Constance no dejó huérfanos, naturalmente, al menos durante muchos años, porque no mucho después de la desaparición de Joseph, su visitante mensual anunció su llegada con su habitual rimbombancia, trastornando a mi madre, que puso la casa patas arriba con la violencia de sus exigencias. Pero esta vez, su acostumbrado tirano llegaba aureolado de salvador, trayendo un perdón que ella no se había atrevido a esperar. Cuando el período la despertó por la noche, la amnistía que suponía tenía un brillo negro bajo la luna, y ella lanzó un grito de gozoso alivio. Nora estuvo a su lado durante todo el tiempo, fuerte y silenciosa, trayendo té y ropa limpia, un paño frío para la frente y más rótulas de oveja procedentes de Irlanda.

 

* * *

 

Las visitas llegaban con frecuencia, haciendo preguntas, y después, no tan a menudo, expresando condolencias, y, más tarde, ya no vinieron. Nadie me sugirió que la vida de mi padre había terminado por orden de mi madre, y que Nora, furiosa porque él la maltrató, le quitó el cuerpo a su señora de las manos y lo sacó de la casa, con o sin la ayuda de primeros actores, mientras Constance yacía inconsciente o delirando. Y no puede usted esperar que la nítida imagen mental que tengo de esta escena sea un fidedigno recuerdo de una niña de cuatro años de edad. Por el contrario, se me dijo repetidamente que mi padre se había marchado por su propia voluntad, y algún día regresaría, si lo deseaba. Incluso lo vi marchar desde la ventana de mi torre, nada menos que llorando. Forenses, amigos, empleadores, policía e incluso el doctor Miles no fueron capaces de llegar a ninguna otra conclusión. La declaración escrita del doctor Miles al tribunal daba fe de que la autodestrucción no era inconcebible, ya que el sujeto se había mostrado sobreexcitado la semana anterior a su desaparición, lanzando infundadas, paranoicas acusaciones contra su esposa, que, vistas retrospectivamente, con toda probabilidad reflejaban más bien las propias inclinaciones y un soterrado sentimiento de culpa del hombre desaparecido que un trastorno de la muy capaz, por no decir, encantadora, dama. Harry intervino para decir que consideraba improbable la autodestrucción, pero que tenía que admitir que su amigo Joe había estado últimamente un poco pachucho, aún más taciturno que de costumbre. Harry incluso volvió a contar la historia, que conocía de oídas, de Lem, con todas sus contradictorias implicaciones.

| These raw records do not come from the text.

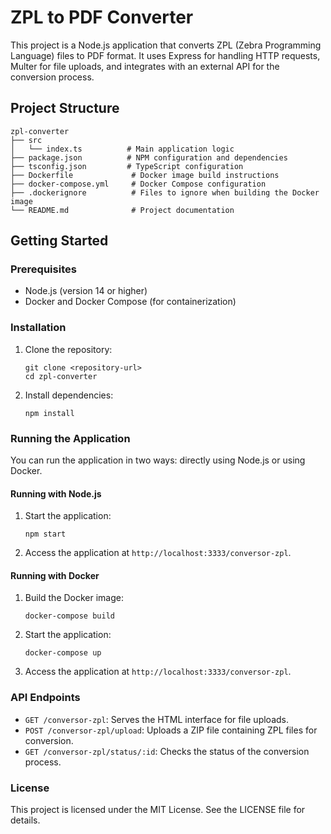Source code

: # ZPL to PDF Converter

This project is a Node.js application that converts ZPL (Zebra Programming Language) files to PDF format. It uses Express for handling HTTP requests, Multer for file uploads, and integrates with an external API for the conversion process.

## Project Structure

```
zpl-converter
├── src
│   └── index.ts          # Main application logic
├── package.json          # NPM configuration and dependencies
├── tsconfig.json         # TypeScript configuration
├── Dockerfile             # Docker image build instructions
├── docker-compose.yml     # Docker Compose configuration
├── .dockerignore          # Files to ignore when building the Docker image
└── README.md              # Project documentation
```

## Getting Started

### Prerequisites

- Node.js (version 14 or higher)
- Docker and Docker Compose (for containerization)

### Installation

1. Clone the repository:

   ```
   git clone <repository-url>
   cd zpl-converter
   ```

2. Install dependencies:

   ```
   npm install
   ```

### Running the Application

You can run the application in two ways: directly using Node.js or using Docker.

#### Running with Node.js

1. Start the application:

   ```
   npm start
   ```

2. Access the application at `http://localhost:3333/conversor-zpl`.

#### Running with Docker

1. Build the Docker image:

   ```
   docker-compose build
   ```

2. Start the application:

   ```
   docker-compose up
   ```

3. Access the application at `http://localhost:3333/conversor-zpl`.

### API Endpoints

- `GET /conversor-zpl`: Serves the HTML interface for file uploads.
- `POST /conversor-zpl/upload`: Uploads a ZIP file containing ZPL files for conversion.
- `GET /conversor-zpl/status/:id`: Checks the status of the conversion process.

### License

This project is licensed under the MIT License. See the LICENSE file for details.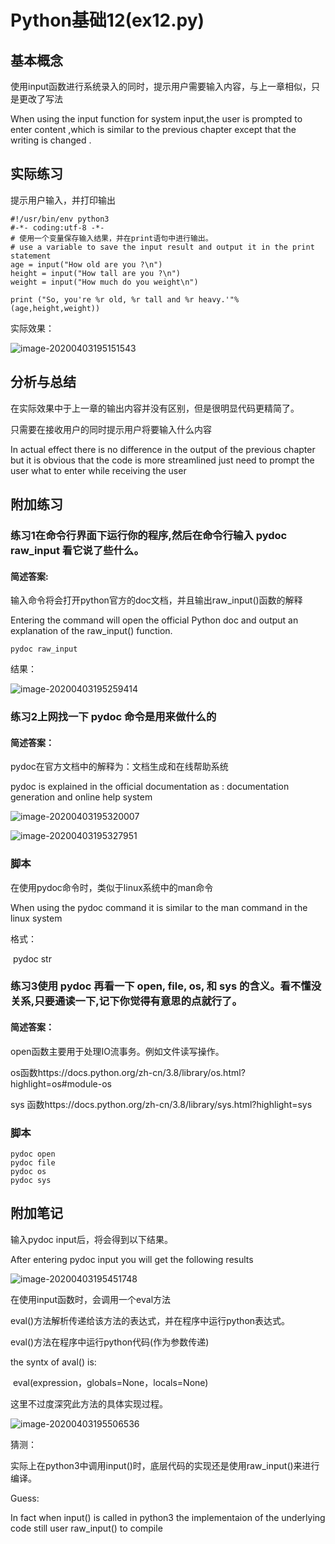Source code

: # Python基础12(ex12.py)

## 基本概念

使用input函数进行系统录入的同时，提示用户需要输入内容，与上一章相似，只是更改了写法

When using the input function for system input,the user is prompted to enter content ,which is similar to the previous chapter except that the writing is changed .

## 实际练习

提示用户输入，并打印输出

```
#!/usr/bin/env python3
#-*- coding:utf-8 -*-
# 使用一个变量保存输入结果，并在print语句中进行输出。
# use a variable to save the input result and output it in the print statement
age = input("How old are you ?\n")
height = input("How tall are you ?\n")
weight = input("How much do you weight\n")

print ("So, you're %r old, %r tall and %r heavy.'"%(age,height,weight))
```

实际效果：

![image-20200403195151543](assets/image-20200403195151543.png)

## 分析与总结

在实际效果中于上一章的输出内容并没有区别，但是很明显代码更精简了。

只需要在接收用户的同时提示用户将要输入什么内容

In actual effect there is no difference in the output of the previous chapter but it is obvious that the code is more streamlined just need to prompt the user what to enter while receiving the user

## 附加练习

### 练习1在命令行界面下运行你的程序,然后在命令行输入 pydoc raw_input 看它说了些什么。

#### 简述答案:

输入命令将会打开python官方的doc文档，并且输出raw_input()函数的解释

Entering the command will open the official Python doc and output an explanation of the raw_input() function.

```
pydoc raw_input
```

结果：

![image-20200403195259414](assets/image-20200403195259414.png)



### 练习2上网找一下 pydoc 命令是用来做什么的

#### 简述答案：

pydoc在官方文档中的解释为：文档生成和在线帮助系统

pydoc is explained in the official documentation as : documentation generation and online help system

![image-20200403195320007](assets/image-20200403195320007.png)

![image-20200403195327951](assets/image-20200403195327951.png)

### 脚本

在使用pydoc命令时，类似于linux系统中的man命令

When using the pydoc command it is similar to the man command in the linux system

格式：

​	pydoc str 

### 练习3使用 pydoc 再看一下 open, file, os, 和 sys 的含义。看不懂没关系,只要通读一下,记下你觉得有意思的点就行了。

#### 简述答案：

open函数主要用于处理IO流事务。例如文件读写操作。

os函数https://docs.python.org/zh-cn/3.8/library/os.html?highlight=os#module-os

sys 函数https://docs.python.org/zh-cn/3.8/library/sys.html?highlight=sys

### 脚本

```
pydoc open
pydoc file
pydoc os
pydoc sys
```

## 附加笔记

输入pydoc input后，将会得到以下结果。

After entering pydoc input you will get the following results

![image-20200403195451748](assets/image-20200403195451748.png)

在使用input函数时，会调用一个eval方法

eval()方法解析传递给该方法的表达式，并在程序中运行python表达式。

eval()方法在程序中运行python代码(作为参数传递)

the syntx of aval() is:

​	eval(expression，globals=None，locals=None)

这里不过度深究此方法的具体实现过程。

![image-20200403195506536](assets/image-20200403195506536.png)

猜测：

实际上在python3中调用input()时，底层代码的实现还是使用raw_input()来进行编译。

Guess:

In fact when input() is called in python3 the implementaion of the underlying code still user raw_input() to compile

Sobre nuestro hogar caía la débil sombra del fallo del tribunal: el hombre desaparecido había dado abundantes pruebas de una melancolía idiopática acorde con una gran probabilidad de autodestrucción o de perturbada fuga. Y entonces vino otra visita. El director del banco responsable de distribuir la generosa renta de viudedad que Joseph había proporcionado a la muchacha de la papelería.

Mi madre me enseñó a atribuir toda nuestra buena suerte a la ciencia de Anne Montague. «Nuestra amiga nos salvó, cariño.» Yo me dormí, tranquila. Constance también recobró el sueño, sintiéndose a salvo quizás por primera vez en su vida. Todos los conocimientos de Anne —los encantamientos, los pétalos de rosa depositados en cuidadosos círculos, las hierbas frotadas a lo largo de la ventana— habían sido útiles. La espantosa aparición y su amo humano habían sido desterrados, fuera a donde fuera. Las tres mujeres vivíamos, seguras y felices, servidas por Nora, en la purificada y encantadora casa de Hixton Street.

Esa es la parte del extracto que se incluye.